**Recorded data**

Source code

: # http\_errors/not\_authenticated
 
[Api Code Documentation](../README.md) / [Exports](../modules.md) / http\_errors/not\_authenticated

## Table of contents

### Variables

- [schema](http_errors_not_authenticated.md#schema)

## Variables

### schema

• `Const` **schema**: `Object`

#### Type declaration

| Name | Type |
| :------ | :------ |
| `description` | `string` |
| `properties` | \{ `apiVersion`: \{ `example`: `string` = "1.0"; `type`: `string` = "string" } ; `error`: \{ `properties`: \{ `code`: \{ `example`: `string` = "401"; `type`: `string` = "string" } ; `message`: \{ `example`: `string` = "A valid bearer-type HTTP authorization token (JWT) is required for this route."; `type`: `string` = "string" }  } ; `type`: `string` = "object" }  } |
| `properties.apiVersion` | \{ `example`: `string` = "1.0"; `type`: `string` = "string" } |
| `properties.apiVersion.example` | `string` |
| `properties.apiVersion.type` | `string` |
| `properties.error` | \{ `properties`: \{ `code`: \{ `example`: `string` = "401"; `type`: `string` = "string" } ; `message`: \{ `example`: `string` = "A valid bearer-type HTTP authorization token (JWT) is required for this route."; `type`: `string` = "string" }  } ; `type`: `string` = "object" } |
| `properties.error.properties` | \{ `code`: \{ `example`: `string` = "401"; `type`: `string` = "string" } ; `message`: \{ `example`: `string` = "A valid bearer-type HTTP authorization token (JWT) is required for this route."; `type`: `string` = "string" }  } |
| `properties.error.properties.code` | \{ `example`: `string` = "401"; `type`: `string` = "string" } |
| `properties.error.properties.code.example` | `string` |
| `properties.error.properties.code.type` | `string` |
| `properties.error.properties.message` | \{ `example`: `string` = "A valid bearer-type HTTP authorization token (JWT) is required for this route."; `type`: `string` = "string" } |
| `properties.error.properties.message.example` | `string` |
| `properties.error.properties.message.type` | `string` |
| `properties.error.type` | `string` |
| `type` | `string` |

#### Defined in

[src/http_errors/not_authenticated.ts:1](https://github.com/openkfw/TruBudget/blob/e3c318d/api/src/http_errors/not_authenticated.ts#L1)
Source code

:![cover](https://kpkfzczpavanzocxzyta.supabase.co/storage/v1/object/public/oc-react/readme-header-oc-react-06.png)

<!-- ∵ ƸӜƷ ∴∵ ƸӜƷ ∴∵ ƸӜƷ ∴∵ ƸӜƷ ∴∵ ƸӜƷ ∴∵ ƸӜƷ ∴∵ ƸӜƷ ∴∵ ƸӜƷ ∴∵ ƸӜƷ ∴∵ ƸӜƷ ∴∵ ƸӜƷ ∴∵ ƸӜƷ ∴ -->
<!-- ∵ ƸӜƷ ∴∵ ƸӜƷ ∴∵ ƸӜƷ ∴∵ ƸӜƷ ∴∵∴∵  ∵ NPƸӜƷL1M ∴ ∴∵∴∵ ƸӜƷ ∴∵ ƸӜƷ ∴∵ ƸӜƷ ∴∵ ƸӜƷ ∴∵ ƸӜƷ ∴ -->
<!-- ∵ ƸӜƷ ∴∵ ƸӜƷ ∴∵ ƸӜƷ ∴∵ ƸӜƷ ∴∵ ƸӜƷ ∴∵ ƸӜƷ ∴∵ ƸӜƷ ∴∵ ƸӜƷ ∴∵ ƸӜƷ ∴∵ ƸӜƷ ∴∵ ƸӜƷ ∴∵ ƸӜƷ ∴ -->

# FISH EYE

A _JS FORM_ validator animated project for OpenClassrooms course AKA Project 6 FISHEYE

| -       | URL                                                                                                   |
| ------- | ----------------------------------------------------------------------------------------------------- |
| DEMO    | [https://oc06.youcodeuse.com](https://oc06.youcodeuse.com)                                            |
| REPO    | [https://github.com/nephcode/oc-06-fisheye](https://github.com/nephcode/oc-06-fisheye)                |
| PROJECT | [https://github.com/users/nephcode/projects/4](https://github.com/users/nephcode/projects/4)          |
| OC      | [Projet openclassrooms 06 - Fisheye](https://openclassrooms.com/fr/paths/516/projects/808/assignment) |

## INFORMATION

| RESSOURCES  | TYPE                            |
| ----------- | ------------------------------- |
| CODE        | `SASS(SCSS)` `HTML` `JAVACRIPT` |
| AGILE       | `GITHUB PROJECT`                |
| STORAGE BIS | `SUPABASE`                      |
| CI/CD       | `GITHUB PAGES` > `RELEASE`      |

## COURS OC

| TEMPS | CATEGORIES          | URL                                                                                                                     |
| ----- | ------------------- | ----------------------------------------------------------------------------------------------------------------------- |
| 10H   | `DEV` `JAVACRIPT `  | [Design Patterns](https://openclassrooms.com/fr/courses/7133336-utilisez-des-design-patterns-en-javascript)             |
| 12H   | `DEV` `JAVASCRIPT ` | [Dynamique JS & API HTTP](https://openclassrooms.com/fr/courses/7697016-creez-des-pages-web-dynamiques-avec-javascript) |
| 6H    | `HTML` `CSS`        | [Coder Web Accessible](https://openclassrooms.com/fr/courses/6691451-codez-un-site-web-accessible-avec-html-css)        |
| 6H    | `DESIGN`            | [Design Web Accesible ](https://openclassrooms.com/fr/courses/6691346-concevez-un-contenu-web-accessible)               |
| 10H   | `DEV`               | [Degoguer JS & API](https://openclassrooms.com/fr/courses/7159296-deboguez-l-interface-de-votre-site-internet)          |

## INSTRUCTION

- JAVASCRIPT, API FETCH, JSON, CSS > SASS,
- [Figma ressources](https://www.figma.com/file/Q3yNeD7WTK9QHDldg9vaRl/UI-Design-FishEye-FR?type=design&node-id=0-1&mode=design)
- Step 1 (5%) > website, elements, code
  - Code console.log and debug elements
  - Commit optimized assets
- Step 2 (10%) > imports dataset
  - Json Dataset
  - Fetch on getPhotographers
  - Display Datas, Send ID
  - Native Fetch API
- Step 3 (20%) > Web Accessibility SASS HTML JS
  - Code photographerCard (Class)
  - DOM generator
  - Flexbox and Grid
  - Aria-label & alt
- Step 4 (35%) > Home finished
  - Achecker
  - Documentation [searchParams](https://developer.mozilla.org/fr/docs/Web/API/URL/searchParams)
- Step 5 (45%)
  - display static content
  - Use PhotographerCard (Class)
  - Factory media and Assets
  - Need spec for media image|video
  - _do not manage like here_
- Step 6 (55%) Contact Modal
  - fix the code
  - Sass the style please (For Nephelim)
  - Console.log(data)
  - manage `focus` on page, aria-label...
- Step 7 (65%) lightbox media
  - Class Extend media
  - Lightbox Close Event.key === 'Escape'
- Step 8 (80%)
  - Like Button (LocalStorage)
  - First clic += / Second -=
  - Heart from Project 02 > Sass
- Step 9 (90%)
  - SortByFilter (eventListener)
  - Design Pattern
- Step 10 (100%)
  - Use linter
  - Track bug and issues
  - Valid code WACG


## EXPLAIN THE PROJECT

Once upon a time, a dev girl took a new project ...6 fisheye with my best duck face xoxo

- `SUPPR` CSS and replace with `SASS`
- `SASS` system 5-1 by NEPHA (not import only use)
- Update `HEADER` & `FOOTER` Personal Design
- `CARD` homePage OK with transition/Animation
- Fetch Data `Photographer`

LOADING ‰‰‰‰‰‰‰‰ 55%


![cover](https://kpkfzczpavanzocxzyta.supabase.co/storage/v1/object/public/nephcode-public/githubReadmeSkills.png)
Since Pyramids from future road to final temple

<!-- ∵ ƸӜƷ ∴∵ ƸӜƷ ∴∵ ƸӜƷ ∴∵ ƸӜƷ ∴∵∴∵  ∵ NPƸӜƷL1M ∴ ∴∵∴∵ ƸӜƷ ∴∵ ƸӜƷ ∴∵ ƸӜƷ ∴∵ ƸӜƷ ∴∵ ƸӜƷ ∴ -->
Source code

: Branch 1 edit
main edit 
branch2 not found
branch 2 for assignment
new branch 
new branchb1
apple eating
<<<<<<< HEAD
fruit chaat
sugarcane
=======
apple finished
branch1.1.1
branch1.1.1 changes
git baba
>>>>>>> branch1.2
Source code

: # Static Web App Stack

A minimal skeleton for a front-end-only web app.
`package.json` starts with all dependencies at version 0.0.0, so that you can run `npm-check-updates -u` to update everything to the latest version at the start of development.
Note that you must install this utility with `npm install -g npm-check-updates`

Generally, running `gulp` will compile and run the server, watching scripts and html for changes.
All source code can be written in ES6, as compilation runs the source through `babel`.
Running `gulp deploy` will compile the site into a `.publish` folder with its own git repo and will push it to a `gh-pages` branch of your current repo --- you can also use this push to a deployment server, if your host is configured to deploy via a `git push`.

**Activity**
Go through the material line by line and work out how many lines include the string "Step". Reply with the number only.

**Response to the exercise**
10